WORK INSTRUCTION
Below are some records; reproduce them exactly.

(Excerpts from a dataset)
——————————

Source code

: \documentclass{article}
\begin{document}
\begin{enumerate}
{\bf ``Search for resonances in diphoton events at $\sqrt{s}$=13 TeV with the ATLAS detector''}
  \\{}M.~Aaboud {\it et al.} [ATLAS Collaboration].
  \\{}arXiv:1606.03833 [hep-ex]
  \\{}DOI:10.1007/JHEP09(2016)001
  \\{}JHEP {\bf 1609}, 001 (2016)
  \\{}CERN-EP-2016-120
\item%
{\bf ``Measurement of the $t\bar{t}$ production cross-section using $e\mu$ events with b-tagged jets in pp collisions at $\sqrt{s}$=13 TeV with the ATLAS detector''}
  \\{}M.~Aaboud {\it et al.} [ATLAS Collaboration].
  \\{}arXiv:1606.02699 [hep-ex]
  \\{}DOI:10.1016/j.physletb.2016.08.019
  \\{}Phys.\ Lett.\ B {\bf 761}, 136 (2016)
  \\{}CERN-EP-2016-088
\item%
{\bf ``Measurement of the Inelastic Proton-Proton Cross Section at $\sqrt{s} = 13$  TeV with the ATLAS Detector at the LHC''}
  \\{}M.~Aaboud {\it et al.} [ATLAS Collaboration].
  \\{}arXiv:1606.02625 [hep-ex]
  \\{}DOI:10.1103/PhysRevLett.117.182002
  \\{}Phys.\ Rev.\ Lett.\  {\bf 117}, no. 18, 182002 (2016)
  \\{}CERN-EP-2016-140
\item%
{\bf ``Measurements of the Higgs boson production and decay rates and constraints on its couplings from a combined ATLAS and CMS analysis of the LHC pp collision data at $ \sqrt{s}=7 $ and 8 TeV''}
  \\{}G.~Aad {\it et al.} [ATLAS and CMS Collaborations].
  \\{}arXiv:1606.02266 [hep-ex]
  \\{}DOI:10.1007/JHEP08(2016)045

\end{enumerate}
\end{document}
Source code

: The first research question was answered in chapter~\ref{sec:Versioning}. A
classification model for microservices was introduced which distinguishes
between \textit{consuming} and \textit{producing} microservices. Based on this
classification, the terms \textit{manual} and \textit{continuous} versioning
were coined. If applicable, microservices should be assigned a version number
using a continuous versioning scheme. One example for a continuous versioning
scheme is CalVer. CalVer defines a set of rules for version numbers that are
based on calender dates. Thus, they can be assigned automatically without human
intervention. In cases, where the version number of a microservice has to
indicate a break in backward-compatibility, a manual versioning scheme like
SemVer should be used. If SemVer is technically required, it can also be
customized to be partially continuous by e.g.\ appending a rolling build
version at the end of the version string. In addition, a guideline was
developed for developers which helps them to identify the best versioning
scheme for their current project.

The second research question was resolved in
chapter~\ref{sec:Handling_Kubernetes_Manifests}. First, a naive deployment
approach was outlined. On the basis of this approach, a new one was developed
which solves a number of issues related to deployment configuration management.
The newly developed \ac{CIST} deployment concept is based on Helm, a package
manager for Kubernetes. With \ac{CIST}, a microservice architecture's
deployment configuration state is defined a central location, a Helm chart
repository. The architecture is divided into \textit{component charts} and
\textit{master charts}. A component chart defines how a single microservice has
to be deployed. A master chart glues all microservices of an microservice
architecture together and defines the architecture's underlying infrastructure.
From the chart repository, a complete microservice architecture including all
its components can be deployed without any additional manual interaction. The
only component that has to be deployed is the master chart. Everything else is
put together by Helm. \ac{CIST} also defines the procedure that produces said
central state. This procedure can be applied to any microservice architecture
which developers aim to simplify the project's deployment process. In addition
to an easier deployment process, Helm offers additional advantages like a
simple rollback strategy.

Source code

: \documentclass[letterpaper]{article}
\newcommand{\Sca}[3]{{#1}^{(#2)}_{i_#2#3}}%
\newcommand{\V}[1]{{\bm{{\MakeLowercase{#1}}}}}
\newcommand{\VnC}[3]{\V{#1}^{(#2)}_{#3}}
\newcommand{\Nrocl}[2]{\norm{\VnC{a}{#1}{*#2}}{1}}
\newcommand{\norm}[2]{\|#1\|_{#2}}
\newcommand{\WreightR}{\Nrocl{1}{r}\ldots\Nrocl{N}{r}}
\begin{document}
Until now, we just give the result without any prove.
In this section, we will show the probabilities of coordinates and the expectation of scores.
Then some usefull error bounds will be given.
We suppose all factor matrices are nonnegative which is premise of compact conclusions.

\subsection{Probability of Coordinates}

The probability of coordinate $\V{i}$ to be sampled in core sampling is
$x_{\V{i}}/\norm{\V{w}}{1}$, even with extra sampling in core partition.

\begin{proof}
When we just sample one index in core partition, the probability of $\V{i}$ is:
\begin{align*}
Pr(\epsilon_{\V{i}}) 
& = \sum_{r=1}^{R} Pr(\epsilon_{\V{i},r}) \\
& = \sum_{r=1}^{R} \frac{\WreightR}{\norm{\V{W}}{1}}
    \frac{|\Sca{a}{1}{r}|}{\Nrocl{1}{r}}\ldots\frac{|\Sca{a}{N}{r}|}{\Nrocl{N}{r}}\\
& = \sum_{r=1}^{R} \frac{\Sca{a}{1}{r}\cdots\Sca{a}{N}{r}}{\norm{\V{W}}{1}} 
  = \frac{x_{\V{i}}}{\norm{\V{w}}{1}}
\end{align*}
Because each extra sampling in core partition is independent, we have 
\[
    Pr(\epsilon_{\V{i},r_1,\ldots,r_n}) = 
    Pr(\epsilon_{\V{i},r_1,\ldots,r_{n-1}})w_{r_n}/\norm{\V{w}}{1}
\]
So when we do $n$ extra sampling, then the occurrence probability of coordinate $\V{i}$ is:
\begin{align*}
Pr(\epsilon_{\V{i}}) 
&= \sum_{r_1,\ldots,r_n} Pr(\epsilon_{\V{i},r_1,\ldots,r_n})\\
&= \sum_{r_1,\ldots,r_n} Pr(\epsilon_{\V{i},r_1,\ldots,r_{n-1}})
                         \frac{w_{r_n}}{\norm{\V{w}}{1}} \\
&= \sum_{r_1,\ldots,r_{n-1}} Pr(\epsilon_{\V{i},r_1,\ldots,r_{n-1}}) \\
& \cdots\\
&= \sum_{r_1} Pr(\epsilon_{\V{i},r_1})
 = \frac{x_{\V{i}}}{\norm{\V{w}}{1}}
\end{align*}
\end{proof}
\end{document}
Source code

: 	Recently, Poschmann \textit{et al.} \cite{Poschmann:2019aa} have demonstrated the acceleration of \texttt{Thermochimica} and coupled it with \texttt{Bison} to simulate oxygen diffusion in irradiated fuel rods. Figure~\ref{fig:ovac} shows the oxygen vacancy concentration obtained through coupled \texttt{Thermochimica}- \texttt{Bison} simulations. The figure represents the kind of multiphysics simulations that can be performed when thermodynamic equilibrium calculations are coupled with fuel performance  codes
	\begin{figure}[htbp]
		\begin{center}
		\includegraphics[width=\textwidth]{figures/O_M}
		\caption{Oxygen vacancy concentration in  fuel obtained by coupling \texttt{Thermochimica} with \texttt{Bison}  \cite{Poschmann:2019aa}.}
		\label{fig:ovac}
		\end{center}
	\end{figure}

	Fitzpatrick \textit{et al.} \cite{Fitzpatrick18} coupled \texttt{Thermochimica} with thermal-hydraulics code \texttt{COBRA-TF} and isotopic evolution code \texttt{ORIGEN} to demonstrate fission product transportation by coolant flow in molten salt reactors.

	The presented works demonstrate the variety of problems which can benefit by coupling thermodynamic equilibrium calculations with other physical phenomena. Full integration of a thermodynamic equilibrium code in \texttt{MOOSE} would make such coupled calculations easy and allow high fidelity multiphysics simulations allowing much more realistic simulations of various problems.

——————————

EXERCISE RESULT
Source code

: \documentclass{article}
\begin{document}
\begin{enumerate}
{\bf ``Search for resonances in diphoton events at $\sqrt{s}$=13 TeV with the ATLAS detector''}
  \\{}M.~Aaboud {\it et al.} [ATLAS Collaboration].
  \\{}arXiv:1606.03833 [hep-ex]
  \\{}DOI:10.1007/JHEP09(2016)001
  \\{}JHEP {\bf 1609}, 001 (2016)
  \\{}CERN-EP-2016-120
\item%
{\bf ``Measurement of the $t\bar{t}$ production cross-section using $e\mu$ events with b-tagged jets in pp collisions at $\sqrt{s}$=13 TeV with the ATLAS detector''}
  \\{}M.~Aaboud {\it et al.} [ATLAS Collaboration].
  \\{}arXiv:1606.02699 [hep-ex]
  \\{}DOI:10.1016/j.physletb.2016.08.019
  \\{}Phys.\ Lett.\ B {\bf 761}, 136 (2016)
  \\{}CERN-EP-2016-088
\item%
{\bf ``Measurement of the Inelastic Proton-Proton Cross Section at $\sqrt{s} = 13$  TeV with the ATLAS Detector at the LHC''}
  \\{}M.~Aaboud {\it et al.} [ATLAS Collaboration].
  \\{}arXiv:1606.02625 [hep-ex]
  \\{}DOI:10.1103/PhysRevLett.117.182002
  \\{}Phys.\ Rev.\ Lett.\  {\bf 117}, no. 18, 182002 (2016)
  \\{}CERN-EP-2016-140
\item%
{\bf ``Measurements of the Higgs boson production and decay rates and constraints on its couplings from a combined ATLAS and CMS analysis of the LHC pp collision data at $ \sqrt{s}=7 $ and 8 TeV''}
  \\{}G.~Aad {\it et al.} [ATLAS and CMS Collaborations].
  \\{}arXiv:1606.02266 [hep-ex]
  \\{}DOI:10.1007/JHEP08(2016)045

\end{enumerate}
\end{document}
Source code

: The first research question was answered in chapter~\ref{sec:Versioning}. A
classification model for microservices was introduced which distinguishes
between \textit{consuming} and \textit{producing} microservices. Based on this
classification, the terms \textit{manual} and \textit{continuous} versioning
were coined. If applicable, microservices should be assigned a version number
using a continuous versioning scheme. One example for a continuous versioning
scheme is CalVer. CalVer defines a set of rules for version numbers that are
based on calender dates. Thus, they can be assigned automatically without human
intervention. In cases, where the version number of a microservice has to
indicate a break in backward-compatibility, a manual versioning scheme like
SemVer should be used. If SemVer is technically required, it can also be
customized to be partially continuous by e.g.\ appending a rolling build
version at the end of the version string. In addition, a guideline was
developed for developers which helps them to identify the best versioning
scheme for their current project.

The second research question was resolved in
chapter~\ref{sec:Handling_Kubernetes_Manifests}. First, a naive deployment
approach was outlined. On the basis of this approach, a new one was developed
which solves a number of issues related to deployment configuration management.
The newly developed \ac{CIST} deployment concept is based on Helm, a package
manager for Kubernetes. With \ac{CIST}, a microservice architecture's
deployment configuration state is defined a central location, a Helm chart
repository. The architecture is divided into \textit{component charts} and
\textit{master charts}. A component chart defines how a single microservice has
to be deployed. A master chart glues all microservices of an microservice
architecture together and defines the architecture's underlying infrastructure.
From the chart repository, a complete microservice architecture including all
its components can be deployed without any additional manual interaction. The
only component that has to be deployed is the master chart. Everything else is
put together by Helm. \ac{CIST} also defines the procedure that produces said
central state. This procedure can be applied to any microservice architecture
which developers aim to simplify the project's deployment process. In addition
to an easier deployment process, Helm offers additional advantages like a
simple rollback strategy.

Source code

: \documentclass[letterpaper]{article}
\newcommand{\Sca}[3]{{#1}^{(#2)}_{i_#2#3}}%
\newcommand{\V}[1]{{\bm{{\MakeLowercase{#1}}}}}
\newcommand{\VnC}[3]{\V{#1}^{(#2)}_{#3}}
\newcommand{\Nrocl}[2]{\norm{\VnC{a}{#1}{*#2}}{1}}
\newcommand{\norm}[2]{\|#1\|_{#2}}
\newcommand{\WreightR}{\Nrocl{1}{r}\ldots\Nrocl{N}{r}}
\begin{document}
Until now, we just give the result without any prove.
In this section, we will show the probabilities of coordinates and the expectation of scores.
Then some usefull error bounds will be given.
We suppose all factor matrices are nonnegative which is premise of compact conclusions.

\subsection{Probability of Coordinates}

The probability of coordinate $\V{i}$ to be sampled in core sampling is
$x_{\V{i}}/\norm{\V{w}}{1}$, even with extra sampling in core partition.

\begin{proof}
When we just sample one index in core partition, the probability of $\V{i}$ is:
\begin{align*}
Pr(\epsilon_{\V{i}}) 
& = \sum_{r=1}^{R} Pr(\epsilon_{\V{i},r}) \\
& = \sum_{r=1}^{R} \frac{\WreightR}{\norm{\V{W}}{1}}
    \frac{|\Sca{a}{1}{r}|}{\Nrocl{1}{r}}\ldots\frac{|\Sca{a}{N}{r}|}{\Nrocl{N}{r}}\\
& = \sum_{r=1}^{R} \frac{\Sca{a}{1}{r}\cdots\Sca{a}{N}{r}}{\norm{\V{W}}{1}} 
  = \frac{x_{\V{i}}}{\norm{\V{w}}{1}}
\end{align*}
Because each extra sampling in core partition is independent, we have 
\[
    Pr(\epsilon_{\V{i},r_1,\ldots,r_n}) = 
    Pr(\epsilon_{\V{i},r_1,\ldots,r_{n-1}})w_{r_n}/\norm{\V{w}}{1}
\]
So when we do $n$ extra sampling, then the occurrence probability of coordinate $\V{i}$ is:
\begin{align*}
Pr(\epsilon_{\V{i}}) 
&= \sum_{r_1,\ldots,r_n} Pr(\epsilon_{\V{i},r_1,\ldots,r_n})\\
&= \sum_{r_1,\ldots,r_n} Pr(\epsilon_{\V{i},r_1,\ldots,r_{n-1}})
                         \frac{w_{r_n}}{\norm{\V{w}}{1}} \\
&= \sum_{r_1,\ldots,r_{n-1}} Pr(\epsilon_{\V{i},r_1,\ldots,r_{n-1}}) \\
& \cdots\\
&= \sum_{r_1} Pr(\epsilon_{\V{i},r_1})
 = \frac{x_{\V{i}}}{\norm{\V{w}}{1}}
\end{align*}
\end{proof}
\end{document}
Source code

: 	Recently, Poschmann \textit{et al.} \cite{Poschmann:2019aa} have demonstrated the acceleration of \texttt{Thermochimica} and coupled it with \texttt{Bison} to simulate oxygen diffusion in irradiated fuel rods. Figure~\ref{fig:ovac} shows the oxygen vacancy concentration obtained through coupled \texttt{Thermochimica}- \texttt{Bison} simulations. The figure represents the kind of multiphysics simulations that can be performed when thermodynamic equilibrium calculations are coupled with fuel performance  codes
	\begin{figure}[htbp]
		\begin{center}
		\includegraphics[width=\textwidth]{figures/O_M}
		\caption{Oxygen vacancy concentration in  fuel obtained by coupling \texttt{Thermochimica} with \texttt{Bison}  \cite{Poschmann:2019aa}.}
		\label{fig:ovac}
		\end{center}
	\end{figure}

	Fitzpatrick \textit{et al.} \cite{Fitzpatrick18} coupled \texttt{Thermochimica} with thermal-hydraulics code \texttt{COBRA-TF} and isotopic evolution code \texttt{ORIGEN} to demonstrate fission product transportation by coolant flow in molten salt reactors.

	The presented works demonstrate the variety of problems which can benefit by coupling thermodynamic equilibrium calculations with other physical phenomena. Full integration of a thermodynamic equilibrium code in \texttt{MOOSE} would make such coupled calculations easy and allow high fidelity multiphysics simulations allowing much more realistic simulations of various problems.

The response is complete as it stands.